-- Data in this exercise follows --

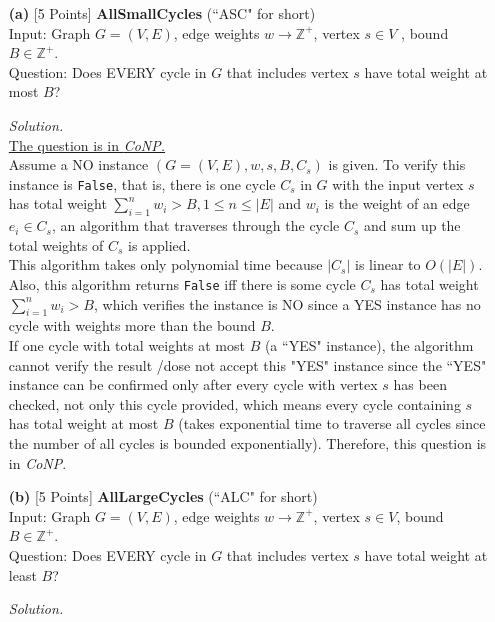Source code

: \documentclass[10pt]{article}
\begin{document}
\begin{itemize}
    \item [\textbf{(a)}] {[5 Points]} \textbf{AllSmallCycles} (``ASC" for short)\\
    Input: Graph $G = (V, E)$, edge weights $w \rightarrow \mathbb{Z}^+$, vertex $s \in V$ , bound $B \in \mathbb{Z}^+$.\\
    Question: Does EVERY cycle in $G$ that includes vertex $s$ have total weight at most $B$?
    \begin{mdframed}
        \textit{Solution.}\\
        \underline{The question is in \textit{CoNP.}}\\
        Assume a NO instance $(G=(V,E), w, s, B, C_s)$ is given. To verify this instance is \texttt{False}, that is, there is one cycle $C_s$ in $G$ with the input vertex $s$ has total weight $\sum_{i=1}^{n} w_i > B, 1 \leq n \leq |E|$ and $w_i$ is the weight of an edge $e_i \in C_s$, an algorithm that traverses through the cycle $C_s$ and sum up the total weights of $C_s$ is applied.\\
        This algorithm takes only polynomial time because $|C_s|$ is linear to $O(|E|)$. Also, this algorithm returns \texttt{False} iff there is some cycle $C_s$ has total weight $\sum_{i=1}^{n} w_i > B$, which verifies the instance is NO since a YES instance has no cycle with weights more than the bound $B$.\\
        If one cycle with total weights at most $B$ (a ``YES" instance), the algorithm cannot verify the result /dose not accept this "YES" instance since the ``YES" instance can be confirmed only after every cycle with vertex $s$ has been checked, not only this cycle provided, which means every cycle containing $s$ has total weight at most $B$ (takes exponential time to traverse all cycles since the number of all cycles is bounded exponentially). Therefore, this question is in \textit{CoNP}. 
    \end{mdframed}
    \item [\textbf{(b)}] {[5 Points]} \textbf{AllLargeCycles} (``ALC" for short)\\
    Input: Graph $G = (V, E)$, edge weights $w \rightarrow \mathbb{Z}^+$, vertex $s \in V$, bound $B \in \mathbb{Z}^+$.\\
    Question: Does EVERY cycle in $G$ that includes vertex $s$ have total weight at least $B$?
    \begin{mdframed}
        \textit{Solution.}\\

\end{mdframed}
\end{itemize}
\end{document}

-- Data in this exercise concluded --

Instructions to follow: A faithful, picture-free copy of the material is what this task asks for.

Solved exercise:
Source code

: \documentclass[10pt]{article}
\begin{document}
\begin{itemize}
    \item [\textbf{(a)}] {[5 Points]} \textbf{AllSmallCycles} (``ASC" for short)\\
    Input: Graph $G = (V, E)$, edge weights $w \rightarrow \mathbb{Z}^+$, vertex $s \in V$ , bound $B \in \mathbb{Z}^+$.\\
    Question: Does EVERY cycle in $G$ that includes vertex $s$ have total weight at most $B$?
    \begin{mdframed}
        \textit{Solution.}\\
        \underline{The question is in \textit{CoNP.}}\\
        Assume a NO instance $(G=(V,E), w, s, B, C_s)$ is given. To verify this instance is \texttt{False}, that is, there is one cycle $C_s$ in $G$ with the input vertex $s$ has total weight $\sum_{i=1}^{n} w_i > B, 1 \leq n \leq |E|$ and $w_i$ is the weight of an edge $e_i \in C_s$, an algorithm that traverses through the cycle $C_s$ and sum up the total weights of $C_s$ is applied.\\
        This algorithm takes only polynomial time because $|C_s|$ is linear to $O(|E|)$. Also, this algorithm returns \texttt{False} iff there is some cycle $C_s$ has total weight $\sum_{i=1}^{n} w_i > B$, which verifies the instance is NO since a YES instance has no cycle with weights more than the bound $B$.\\
        If one cycle with total weights at most $B$ (a ``YES" instance), the algorithm cannot verify the result /dose not accept this "YES" instance since the ``YES" instance can be confirmed only after every cycle with vertex $s$ has been checked, not only this cycle provided, which means every cycle containing $s$ has total weight at most $B$ (takes exponential time to traverse all cycles since the number of all cycles is bounded exponentially). Therefore, this question is in \textit{CoNP}. 
    \end{mdframed}
    \item [\textbf{(b)}] {[5 Points]} \textbf{AllLargeCycles} (``ALC" for short)\\
    Input: Graph $G = (V, E)$, edge weights $w \rightarrow \mathbb{Z}^+$, vertex $s \in V$, bound $B \in \mathbb{Z}^+$.\\
    Question: Does EVERY cycle in $G$ that includes vertex $s$ have total weight at least $B$?
    \begin{mdframed}
        \textit{Solution.}\\

\end{mdframed}
\end{itemize}
\end{document}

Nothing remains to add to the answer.